> **Exercise directions**: Would you find each line in the entries below with the string "multicolumn" and copy it?

──────

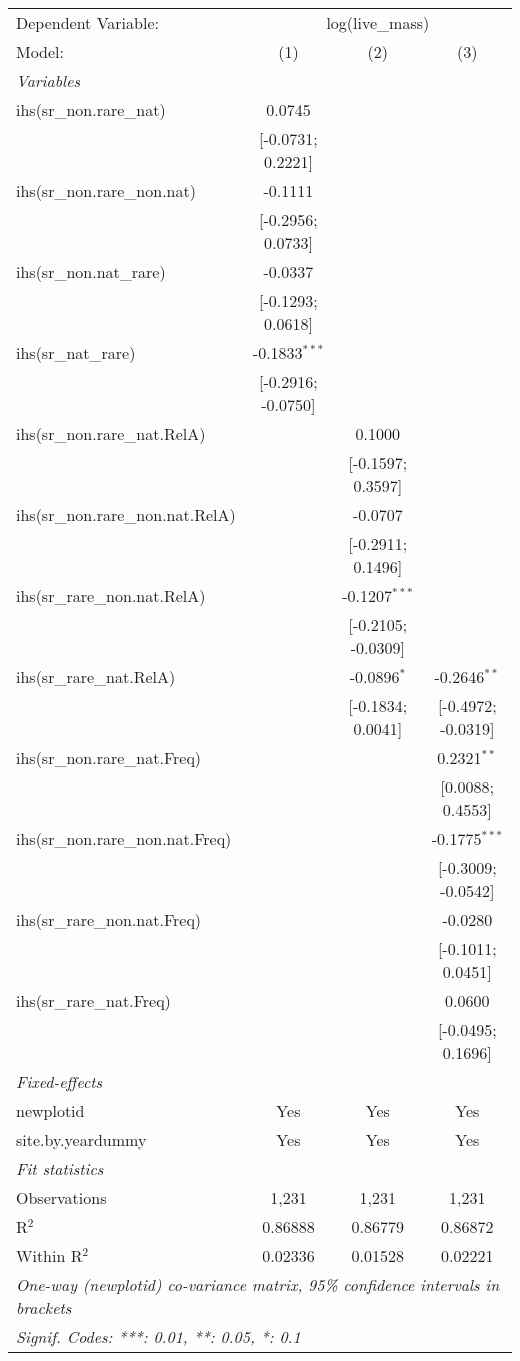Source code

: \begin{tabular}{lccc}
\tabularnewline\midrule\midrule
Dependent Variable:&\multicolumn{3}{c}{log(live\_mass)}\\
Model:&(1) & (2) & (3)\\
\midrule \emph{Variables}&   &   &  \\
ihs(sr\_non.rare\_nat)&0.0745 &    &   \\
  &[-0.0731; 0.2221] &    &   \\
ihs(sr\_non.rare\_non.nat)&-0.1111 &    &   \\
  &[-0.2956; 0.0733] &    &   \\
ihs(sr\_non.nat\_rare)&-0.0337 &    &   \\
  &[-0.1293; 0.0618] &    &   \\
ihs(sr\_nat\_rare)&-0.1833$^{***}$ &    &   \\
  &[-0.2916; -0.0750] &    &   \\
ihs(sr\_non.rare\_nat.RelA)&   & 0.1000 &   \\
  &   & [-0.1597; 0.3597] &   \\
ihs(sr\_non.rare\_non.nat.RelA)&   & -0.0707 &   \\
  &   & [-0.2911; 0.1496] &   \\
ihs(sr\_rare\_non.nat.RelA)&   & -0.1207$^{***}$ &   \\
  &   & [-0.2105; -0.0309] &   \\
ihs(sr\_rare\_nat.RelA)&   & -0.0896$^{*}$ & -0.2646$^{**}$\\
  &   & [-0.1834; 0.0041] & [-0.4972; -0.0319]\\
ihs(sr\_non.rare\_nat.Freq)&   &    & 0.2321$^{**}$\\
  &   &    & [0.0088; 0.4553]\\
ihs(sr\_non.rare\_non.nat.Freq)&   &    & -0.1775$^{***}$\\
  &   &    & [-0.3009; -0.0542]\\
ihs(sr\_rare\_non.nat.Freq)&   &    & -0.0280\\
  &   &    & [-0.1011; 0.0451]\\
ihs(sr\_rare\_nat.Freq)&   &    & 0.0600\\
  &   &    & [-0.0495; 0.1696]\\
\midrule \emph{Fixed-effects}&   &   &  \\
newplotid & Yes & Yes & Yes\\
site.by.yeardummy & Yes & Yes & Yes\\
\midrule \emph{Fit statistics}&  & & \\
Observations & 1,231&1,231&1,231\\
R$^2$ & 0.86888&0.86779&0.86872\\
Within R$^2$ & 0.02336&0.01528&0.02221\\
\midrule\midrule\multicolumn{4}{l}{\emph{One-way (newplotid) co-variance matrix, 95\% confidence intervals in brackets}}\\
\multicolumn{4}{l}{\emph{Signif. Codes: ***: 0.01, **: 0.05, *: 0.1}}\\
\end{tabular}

──────

> **Expected answer**:
Dependent Variable:&\multicolumn{3}{c}{log(live\_mass)}\\
\midrule\midrule\multicolumn{4}{l}{\emph{One-way (newplotid) co-variance matrix, 95\% confidence intervals in brackets}}\\
\multicolumn{4}{l}{\emph{Signif. Codes: ***: 0.01, **: 0.05, *: 0.1}}\\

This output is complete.